We pored over every much-publicised detail. Her Givenchy dress; the Botswana diamond ring; a bouquet of Princess Diana’s favourite forget-me-nots; Prince Charles accompanying Meghan to the altar; the conspicuous absence of her own father.
Today, by contrast, we expect the relationship milestone to be shrouded in more privacy. No anniversary social media post (the Sussexes had to forgo their official Instagram page when they stepped back from royal duties – the perfect punishment for rebellious young people); no behind-the-scenes video of Meghan eating breakfast in bed unwrapping her leather-themed present; and no congratulatory message on Twitter from the in-laws. At most, perhaps, another themed charity fundraiser added to the Archewell portfolio – for Archie’s birthday, the couple requested money for vaccine equity (when did kids stop wanting Scalextric?).
This is the new era of the Sussexes. Harry and Meghan 2.0: the Montecito years. We should not be surprised that the couple are simultaneously leaning more into the private family life they said they always wanted, while continuing to give themselves (and their work) enough publicity to turn a profit and pay the bills without support. And yet the world is incensed.
In making a bid for freedom, the couple have entered a PR purgatory, where they are roundly criticised no matter what they do. If they share nothing, they’re condemned for withholding from the public. If they overshare, they are accused of relentlessly courting publicity. If you thought there was a middle ground where they could perhaps share a little without compromising their boundaries, the reaction to the single, sepia-toned photo of Archie on his second birthday – criticised for obscuring his face – proves otherwise.
With the upcoming birth of their daughter, the writing is already on the wall. Given the couple resisted many of the traditional expectations around Archie’s birth despite still being in the royal fold – giving birth at the Lindo Wing, the photographs on the hospital steps, the public christening, sharing the godparent’s names – it would be entirely logical to deduce they will go even further to protect their second child. Especially one who arrives after the tragedy of a miscarriage.

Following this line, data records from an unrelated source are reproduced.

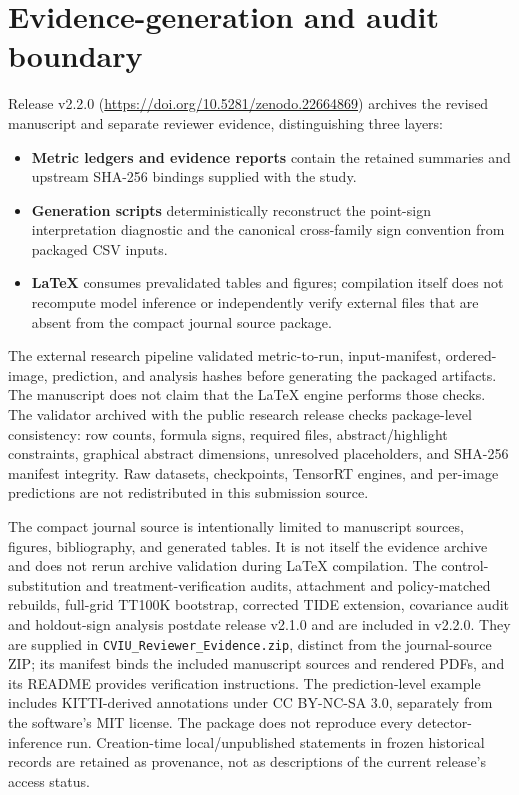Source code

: \documentclass[10pt]{article}
\begin{document}
\FloatBarrier

\section{Evidence-generation and audit boundary}

Release v2.2.0 (\url{https://doi.org/10.5281/zenodo.22664869}) archives the
revised manuscript and separate reviewer evidence, distinguishing three layers:
\begin{itemize}
  \item \textbf{Metric ledgers and evidence reports} contain the retained
  summaries and upstream SHA-256 bindings supplied with the study.
  \item \textbf{Generation scripts} deterministically reconstruct the
  point-sign interpretation diagnostic and the canonical cross-family sign convention
  from packaged CSV inputs.
  \item \textbf{LaTeX} consumes prevalidated tables and figures; compilation
  itself does not recompute model inference or independently verify external
  files that are absent from the compact journal source package.
\end{itemize}

The external research pipeline validated metric-to-run, input-manifest,
ordered-image, prediction, and analysis hashes before generating the packaged
artifacts. The manuscript does not claim that the LaTeX engine performs those
checks. The validator archived with the public research release checks
package-level consistency: row counts,
formula signs, required files, abstract/highlight constraints, graphical
abstract dimensions, unresolved placeholders, and SHA-256 manifest integrity.
Raw datasets, checkpoints, TensorRT engines, and per-image predictions are not
redistributed in this submission source.

The compact journal source is intentionally limited to manuscript sources,
figures, bibliography, and generated tables. It is not itself the evidence
archive and does not rerun archive validation during LaTeX compilation.
The control-substitution and treatment-verification audits, attachment and policy-matched rebuilds, full-grid TT100K bootstrap, corrected TIDE extension, covariance audit and holdout-sign analysis postdate release v2.1.0 and are included in v2.2.0. They are supplied in \texttt{CVIU\_Reviewer\_Evidence.zip}, distinct from the journal-source ZIP; its manifest binds the included manuscript sources and rendered PDFs, and its README provides verification instructions. The prediction-level example includes KITTI-derived annotations under CC BY-NC-SA 3.0, separately from the software's MIT license. The package does not reproduce every detector-inference run. Creation-time local/unpublished statements in frozen historical records are retained as provenance, not as descriptions of the current release's access status.
\end{document}
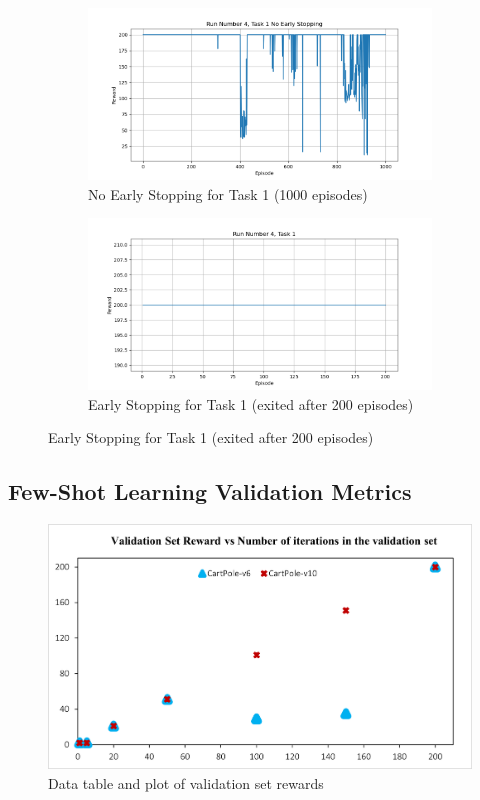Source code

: \documentclass[runningheads]{llncs}
\begin{document}
   \begin{figure}[H]
    \begin{subfigure}{.45\textwidth}
        \centering
        \includegraphics[width=1\textwidth] {imgs/no_early_stopping/Task_1_run_4_no_es} 
        \caption{No Early Stopping for Task 1 (1000 episodes)}
    \end{subfigure} 
         \begin{subfigure}{.45\textwidth}
        \centering
        \includegraphics[width=1\textwidth] {imgs/1000_episodes/Task_1_run_4}
        \caption{Early Stopping for Task 1 (exited after 200 episodes)}
    \end{subfigure}
    \end{figure}

\subsection{Few-Shot Learning Validation Metrics}

 \begin{figure}[H]
   \centering
      \includegraphics[scale=0.6]{validation_reward}
       \caption{Data table and plot of validation set rewards}
 \end{figure}
 
\end{document}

We can already see that the duke and duchess are likely to take their time in deciding how and when to release information about their daughter, perhaps waiting days or even weeks to do it on their own terms. Given they’ve not even specified the month of her due date, this shouldn’t be impossible. In time we might get a photograph, but if you’re expecting a Facebook album uploaded from the birthing pool, think again.

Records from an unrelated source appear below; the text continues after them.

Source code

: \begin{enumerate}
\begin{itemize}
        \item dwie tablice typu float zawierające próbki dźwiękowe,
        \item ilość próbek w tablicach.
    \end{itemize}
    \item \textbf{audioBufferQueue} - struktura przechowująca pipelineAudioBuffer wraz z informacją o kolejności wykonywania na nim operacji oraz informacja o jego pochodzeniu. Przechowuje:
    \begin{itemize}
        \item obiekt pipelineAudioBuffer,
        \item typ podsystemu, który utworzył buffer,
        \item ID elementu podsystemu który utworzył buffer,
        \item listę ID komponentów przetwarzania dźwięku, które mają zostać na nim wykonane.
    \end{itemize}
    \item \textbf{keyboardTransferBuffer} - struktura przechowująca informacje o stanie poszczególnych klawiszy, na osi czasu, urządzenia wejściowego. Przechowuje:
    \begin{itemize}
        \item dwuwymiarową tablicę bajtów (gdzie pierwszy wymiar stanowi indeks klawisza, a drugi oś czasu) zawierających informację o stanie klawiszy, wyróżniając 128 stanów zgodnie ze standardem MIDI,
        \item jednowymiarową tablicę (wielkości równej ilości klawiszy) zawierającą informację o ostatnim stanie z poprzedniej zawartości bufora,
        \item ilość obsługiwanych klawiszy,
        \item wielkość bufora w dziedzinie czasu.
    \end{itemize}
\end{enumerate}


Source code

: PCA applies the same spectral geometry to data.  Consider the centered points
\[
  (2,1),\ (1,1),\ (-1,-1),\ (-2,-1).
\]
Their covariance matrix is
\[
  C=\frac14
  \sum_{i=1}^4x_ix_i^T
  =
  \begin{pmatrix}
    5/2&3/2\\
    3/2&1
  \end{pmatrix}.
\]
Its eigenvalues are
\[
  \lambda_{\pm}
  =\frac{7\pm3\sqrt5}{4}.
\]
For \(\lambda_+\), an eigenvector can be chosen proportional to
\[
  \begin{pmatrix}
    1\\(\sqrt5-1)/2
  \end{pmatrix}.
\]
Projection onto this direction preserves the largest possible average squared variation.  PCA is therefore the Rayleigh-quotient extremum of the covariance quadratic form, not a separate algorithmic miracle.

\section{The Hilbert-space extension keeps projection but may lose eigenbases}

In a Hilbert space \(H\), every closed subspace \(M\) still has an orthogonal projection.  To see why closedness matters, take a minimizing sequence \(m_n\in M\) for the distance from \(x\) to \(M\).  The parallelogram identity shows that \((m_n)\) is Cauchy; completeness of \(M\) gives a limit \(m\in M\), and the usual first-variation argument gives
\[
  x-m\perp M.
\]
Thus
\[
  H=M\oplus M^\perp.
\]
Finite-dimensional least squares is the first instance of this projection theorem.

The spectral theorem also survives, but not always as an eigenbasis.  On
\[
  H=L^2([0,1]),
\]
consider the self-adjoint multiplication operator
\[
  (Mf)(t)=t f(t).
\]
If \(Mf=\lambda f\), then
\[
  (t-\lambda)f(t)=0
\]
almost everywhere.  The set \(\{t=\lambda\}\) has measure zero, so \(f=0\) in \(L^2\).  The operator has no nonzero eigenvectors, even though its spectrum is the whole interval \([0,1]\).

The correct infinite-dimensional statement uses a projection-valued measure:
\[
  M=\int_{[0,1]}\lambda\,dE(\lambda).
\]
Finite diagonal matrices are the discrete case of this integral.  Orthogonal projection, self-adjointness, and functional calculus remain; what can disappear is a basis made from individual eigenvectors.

However they approach the birth, we should know by now that they are damned if they do and damned if they don’t. However much, or little, they decide to share, the criticism will continue all the same.
Since stepping back, Harry and Meghan are no longer just public figures but pantomime villains for the haters, and moral crusaders for the fans. In the world of the Sussexes, there are no floating voters. A fairly damning video made by YouTubers Josh Pieters and Archie Manners demonstrated just how entrenched the court of opinion is, as royal commentators analysed and derided the content of the Oprah Winfrey interview, while reportedly not yet having seen it.
Indeed the narrative around Meghan and Harry is no longer about how they behave, only about how it further entrenches each camp’s position. Whether or not what Harry and Meghan choose to do is entirely reasonable or actually quite annoying, the headlines remain the same.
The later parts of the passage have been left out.